Hatte noch eine andere Kleinigkeit vergessen. Die Methode setBounds musste ich noch beim JScrollPane hinzufügen.


----------



## Xeonkryptos (28. Nov 2011)

Megara hat gesagt.:


> Danke klappt.
> Hatte noch eine andere Kleinigkeit vergessen. Die Methode setBounds musste ich noch beim JScrollPane hinzufügen.

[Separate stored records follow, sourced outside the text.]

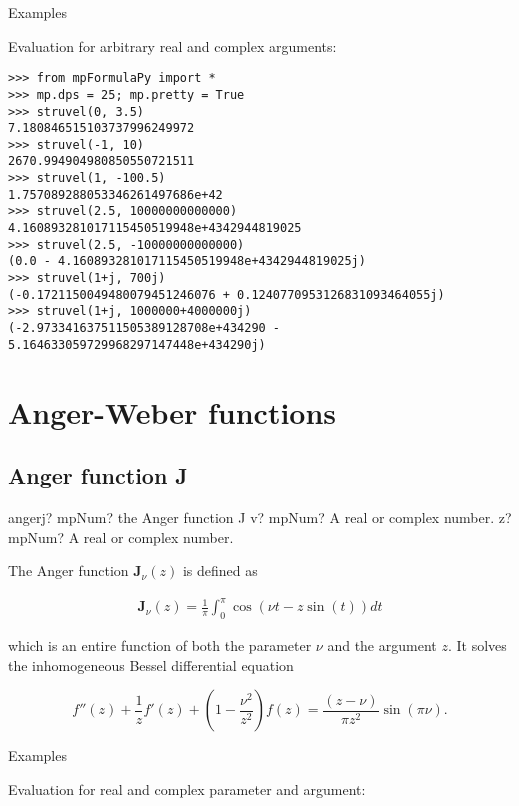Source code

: Examples

Evaluation for arbitrary real and complex arguments:

\begin{lstlisting}
>>> from mpFormulaPy import *
>>> mp.dps = 25; mp.pretty = True
>>> struvel(0, 3.5)
7.180846515103737996249972
>>> struvel(-1, 10)
2670.994904980850550721511
>>> struvel(1, -100.5)
1.757089288053346261497686e+42
>>> struvel(2.5, 10000000000000)
4.160893281017115450519948e+4342944819025
>>> struvel(2.5, -10000000000000)
(0.0 - 4.160893281017115450519948e+4342944819025j)
>>> struvel(1+j, 700j)
(-0.1721150049480079451246076 + 0.1240770953126831093464055j)
>>> struvel(1+j, 1000000+4000000j)
(-2.973341637511505389128708e+434290 - 5.164633059729968297147448e+434290j)
\end{lstlisting}



\newpage
\section{Anger-Weber functions}


\subsection{Anger function J}

\begin{mpFunctionsExtract}
	\mpFunctionTwo
	{angerj? mpNum? the Anger function J}
	{v? mpNum? A real or complex number.}
	{z? mpNum? A real or complex number.}	
\end{mpFunctionsExtract}


\vpara
The Anger function $\textbf{J}_{\nu}(z)$ is defined as

\begin{eqnarray}
\textbf{J}_{\nu}(z) = \frac{1}{\pi} \int_0^{\pi} \cos(\nu t - z \sin(t)) dt
\end{eqnarray}

which is an entire function of both the parameter $\nu$ and the argument $z$. It solves the inhomogeneous Bessel differential equation

\begin{equation}
f''(z)+\frac{1}{z} f'(z) + \left(1-\frac{\nu^2}{z^2} \right)f(z) = \frac{(z-\nu)}{\pi z^2} \sin(\pi\nu).
\end{equation}

Examples

Evaluation for real and complex parameter and argument:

Schöner und professioneller ist es, wenn man mit den LayoutManagern arbeiten. Dadurch ist dein Frame auch "resizable" ohne die statischen Positionen und deren negativ Effekt beim Resizen .


----------



## GUI-Programmer (28. Nov 2011)

Ziemlich falscher Ansatz!
Die Bounds der ScrollPane solltest du setzten (Ich nehme mal an die benutzt NullLayout, was man auch vermeiden sollte). Und danch die JTextArea mit scrlpane.setViewportView(textarea); der ScrollPane zuweisen siehe Java API:[JAPI]setViewportView(Component view)[/JAPI]

Misst, zu langsam, wurde aufgehalten!


----------



## Megara (28. Nov 2011)

Danke Jungs für eure Hilfe.
Bin noch Anfänger was GUI-Programmierung in Java angeht xD

Gruss,
Megara


----------